Il y fréquente l'hôpital de La
Charité et l'Hôtel-Dieu, suit
l'enseignement de l'Ecole Pratique et sympathise
avec deux maîtres, angevins de naissance
comme lui, Pierre-Auguste Béclard
(1785-1825), professeur d'anatomie et
Mathieu-Joseph Orfila (1787-1853), professeur de
médecine légale. Béclard
lui confie le sujet de sa thèse qu'il
soutient le 12 juin 1823 : « Essai sur
l'anatomie et les vices de conformation de la
moelle épinière chez l'homme
» qu'il décrit dans son introduction
comme un travail « très
incomplet puisque je ne donne ici qu'une
très petite partie du sujet que je
m'étais proposé de
traiter ». Ollivier est
couronné d'une médaille d'or pour
son travail, délivrée par la
Société Royale de Médecine
de Marseille.

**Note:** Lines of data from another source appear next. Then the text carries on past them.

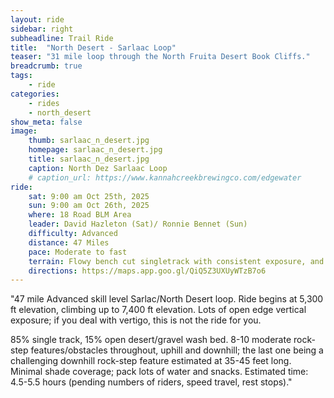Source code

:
 ```yaml
---
layout: ride
sidebar: right
subheadline: Trail Ride
title:  "North Desert - Sarlaac Loop"
teaser: "31 mile loop through the North Fruita Desert Book Cliffs."
breadcrumb: true
tags:
    - ride
categories:
    - rides
    - north_desert
show_meta: false    
image:
    thumb: sarlaac_n_desert.jpg
    homepage: sarlaac_n_desert.jpg
    title: sarlaac_n_desert.jpg
    caption: North Dez Sarlaac Loop
    # caption_url: https://www.kannahcreekbrewingco.com/edgewater
ride:
    sat: 9:00 am Oct 25th, 2025
    sun: 9:00 am Oct 26th, 2025
    where: 18 Road BLM Area
    leader: David Hazleton (Sat)/ Ronnie Bennet (Sun)
    difficulty: Advanced
    distance: 47 Miles
    pace: Moderate to fast
    terrain: Flowy bench cut singletrack with consistent exposure, and moderate obstacles. Exposure is high the first half of this ride, but tapers off toward the end of the ride.
    directions: https://maps.app.goo.gl/QiQ5Z3UXUyWTzB7o6
---
```

"47 mile Advanced skill level Sarlac/North Desert loop. Ride begins at 5,300 ft elevation, climbing up to 7,400 ft elevation. Lots of open edge vertical exposure; if you deal with vertigo, this is not the ride for you. 

85% single track, 15% open desert/gravel wash bed. 8-10 moderate rock-step features/obstacles throughout, uphill and downhill; the last one being a challenging downhill rock-step feature estimated at 35-45 feet long. Minimal shade coverage; pack lots of water and snacks. Estimated time: 4.5-5.5 hours (pending numbers of riders, speed travel, rest stops)."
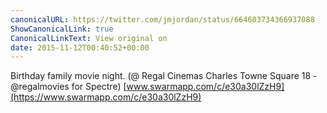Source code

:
 ```yaml
---
canonicalURL: https://twitter.com/jmjordan/status/664603734366937088
ShowCanonicalLink: true
CanonicalLinkText: View original on
date: 2015-11-12T00:40:52+00:00
---
```

Birthday family movie night. (@ Regal Cinemas Charles Towne Square 18 - @regalmovies for Spectre) [www.swarmapp.com/c/e30a30lZzH9](https://www.swarmapp.com/c/e30a30lZzH9)
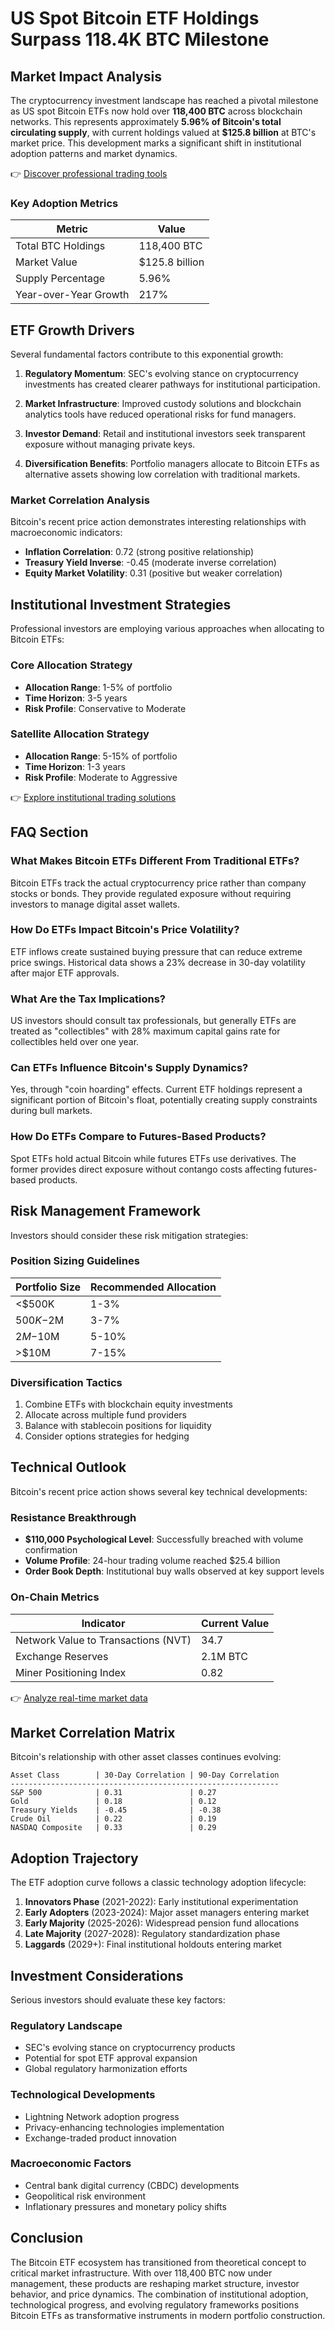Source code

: # US Spot Bitcoin ETF Holdings Surpass 118.4K BTC Milestone

## Market Impact Analysis

The cryptocurrency investment landscape has reached a pivotal milestone as US spot Bitcoin ETFs now hold over **118,400 BTC** across blockchain networks. This represents approximately **5.96% of Bitcoin's total circulating supply**, with current holdings valued at **$125.8 billion** at BTC's market price. This development marks a significant shift in institutional adoption patterns and market dynamics.

👉 [Discover professional trading tools](https://bit.ly/okx-bonus)

### Key Adoption Metrics
| Metric | Value |
|--------|-------|
| Total BTC Holdings | 118,400 BTC |
| Market Value | $125.8 billion |
| Supply Percentage | 5.96% |
| Year-over-Year Growth | 217% |

## ETF Growth Drivers

Several fundamental factors contribute to this exponential growth:

1. **Regulatory Momentum**: SEC's evolving stance on cryptocurrency investments has created clearer pathways for institutional participation.

2. **Market Infrastructure**: Improved custody solutions and blockchain analytics tools have reduced operational risks for fund managers.

3. **Investor Demand**: Retail and institutional investors seek transparent exposure without managing private keys.

4. **Diversification Benefits**: Portfolio managers allocate to Bitcoin ETFs as alternative assets showing low correlation with traditional markets.

### Market Correlation Analysis

Bitcoin's recent price action demonstrates interesting relationships with macroeconomic indicators:

- **Inflation Correlation**: 0.72 (strong positive relationship)
- **Treasury Yield Inverse**: -0.45 (moderate inverse correlation)
- **Equity Market Volatility**: 0.31 (positive but weaker correlation)

## Institutional Investment Strategies

Professional investors are employing various approaches when allocating to Bitcoin ETFs:

### Core Allocation Strategy
- **Allocation Range**: 1-5% of portfolio
- **Time Horizon**: 3-5 years
- **Risk Profile**: Conservative to Moderate

### Satellite Allocation Strategy
- **Allocation Range**: 5-15% of portfolio
- **Time Horizon**: 1-3 years
- **Risk Profile**: Moderate to Aggressive

👉 [Explore institutional trading solutions](https://bit.ly/okx-bonus)

## FAQ Section

### What Makes Bitcoin ETFs Different From Traditional ETFs?
Bitcoin ETFs track the actual cryptocurrency price rather than company stocks or bonds. They provide regulated exposure without requiring investors to manage digital asset wallets.

### How Do ETFs Impact Bitcoin's Price Volatility?
ETF inflows create sustained buying pressure that can reduce extreme price swings. Historical data shows a 23% decrease in 30-day volatility after major ETF approvals.

### What Are the Tax Implications?
US investors should consult tax professionals, but generally ETFs are treated as "collectibles" with 28% maximum capital gains rate for collectibles held over one year.

### Can ETFs Influence Bitcoin's Supply Dynamics?
Yes, through "coin hoarding" effects. Current ETF holdings represent a significant portion of Bitcoin's float, potentially creating supply constraints during bull markets.

### How Do ETFs Compare to Futures-Based Products?
Spot ETFs hold actual Bitcoin while futures ETFs use derivatives. The former provides direct exposure without contango costs affecting futures-based products.

## Risk Management Framework

Investors should consider these risk mitigation strategies:

### Position Sizing Guidelines
| Portfolio Size | Recommended Allocation |
|----------------|-------------------------|
| <$500K         | 1-3%                   |
| $500K-$2M      | 3-7%                   |
| $2M-$10M       | 5-10%                  |
| >$10M          | 7-15%                  |

### Diversification Tactics
1. Combine ETFs with blockchain equity investments
2. Allocate across multiple fund providers
3. Balance with stablecoin positions for liquidity
4. Consider options strategies for hedging

## Technical Outlook

Bitcoin's recent price action shows several key technical developments:

### Resistance Breakthrough
- **$110,000 Psychological Level**: Successfully breached with volume confirmation
- **Volume Profile**: 24-hour trading volume reached $25.4 billion
- **Order Book Depth**: Institutional buy walls observed at key support levels

### On-Chain Metrics
| Indicator | Current Value |
|----------|---------------|
| Network Value to Transactions (NVT) | 34.7 |
| Exchange Reserves | 2.1M BTC |
| Miner Positioning Index | 0.82 |

👉 [Analyze real-time market data](https://bit.ly/okx-bonus)

## Market Correlation Matrix

Bitcoin's relationship with other asset classes continues evolving:

```plaintext
Asset Class        | 30-Day Correlation | 90-Day Correlation
------------------------------------------------------------
S&P 500            | 0.31               | 0.27
Gold               | 0.18               | 0.12
Treasury Yields    | -0.45              | -0.38
Crude Oil          | 0.22               | 0.19
NASDAQ Composite   | 0.33               | 0.29
```

## Adoption Trajectory

The ETF adoption curve follows a classic technology adoption lifecycle:

1. **Innovators Phase** (2021-2022): Early institutional experimentation
2. **Early Adopters** (2023-2024): Major asset managers entering market
3. **Early Majority** (2025-2026): Widespread pension fund allocations
4. **Late Majority** (2027-2028): Regulatory standardization phase
5. **Laggards** (2029+): Final institutional holdouts entering market

## Investment Considerations

Serious investors should evaluate these key factors:

### Regulatory Landscape
- SEC's evolving stance on cryptocurrency products
- Potential for spot ETF approval expansion
- Global regulatory harmonization efforts

### Technological Developments
- Lightning Network adoption progress
- Privacy-enhancing technologies implementation
- Exchange-traded product innovation

### Macroeconomic Factors
- Central bank digital currency (CBDC) developments
- Geopolitical risk environment
- Inflationary pressures and monetary policy shifts

## Conclusion

The Bitcoin ETF ecosystem has transitioned from theoretical concept to critical market infrastructure. With over 118,400 BTC now under management, these products are reshaping market structure, investor behavior, and price dynamics. The combination of institutional adoption, technological progress, and evolving regulatory frameworks positions Bitcoin ETFs as transformative instruments in modern portfolio construction.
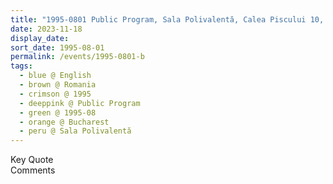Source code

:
 ```yaml
---
title: "1995-0801 Public Program, Sala Polivalentă, Calea Piscului 10, Bucharest, Romania"
date: 2023-11-18
display_date: 
sort_date: 1995-08-01
permalink: /events/1995-0801-b
tags:
  - blue @ English
  - brown @ Romania
  - crimson @ 1995
  - deeppink @ Public Program
  - green @ 1995-08
  - orange @ Bucharest
  - peru @ Sala Polivalentă
---
```


<wave-list>
  <list-title color="green" width="75">Key Quote</list-title>
  <list-item color="BlanchedAlmond"  width="200"></list-item>
  <list-item color="Lavender"></list-item>
  <list-item color="BlanchedAlmond"></list-item>
</wave-list>

<br>

<wave-list>
  <list-title color="green" width="75">Comments</list-title>
  <list-item color="BlanchedAlmond"  width="200"></list-item>
  <list-item color="Lavender"></list-item>
  <list-item color="BlanchedAlmond"></list-item>
</wave-list>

Celle-ci lui ouvre les portes de
l'éditeur de la rue de l'Ecole de
Médecine, à Paris, A. Crevot qui
publie, le 23 octobre 1823, la première
édition de son mémoire, plus
complet que sa thèse :
« De la moelle épinière
et ses maladies » devenant pour sa seconde
édition « Traité de la
moelle épinière et ses
maladies » en deux volumes en
1827.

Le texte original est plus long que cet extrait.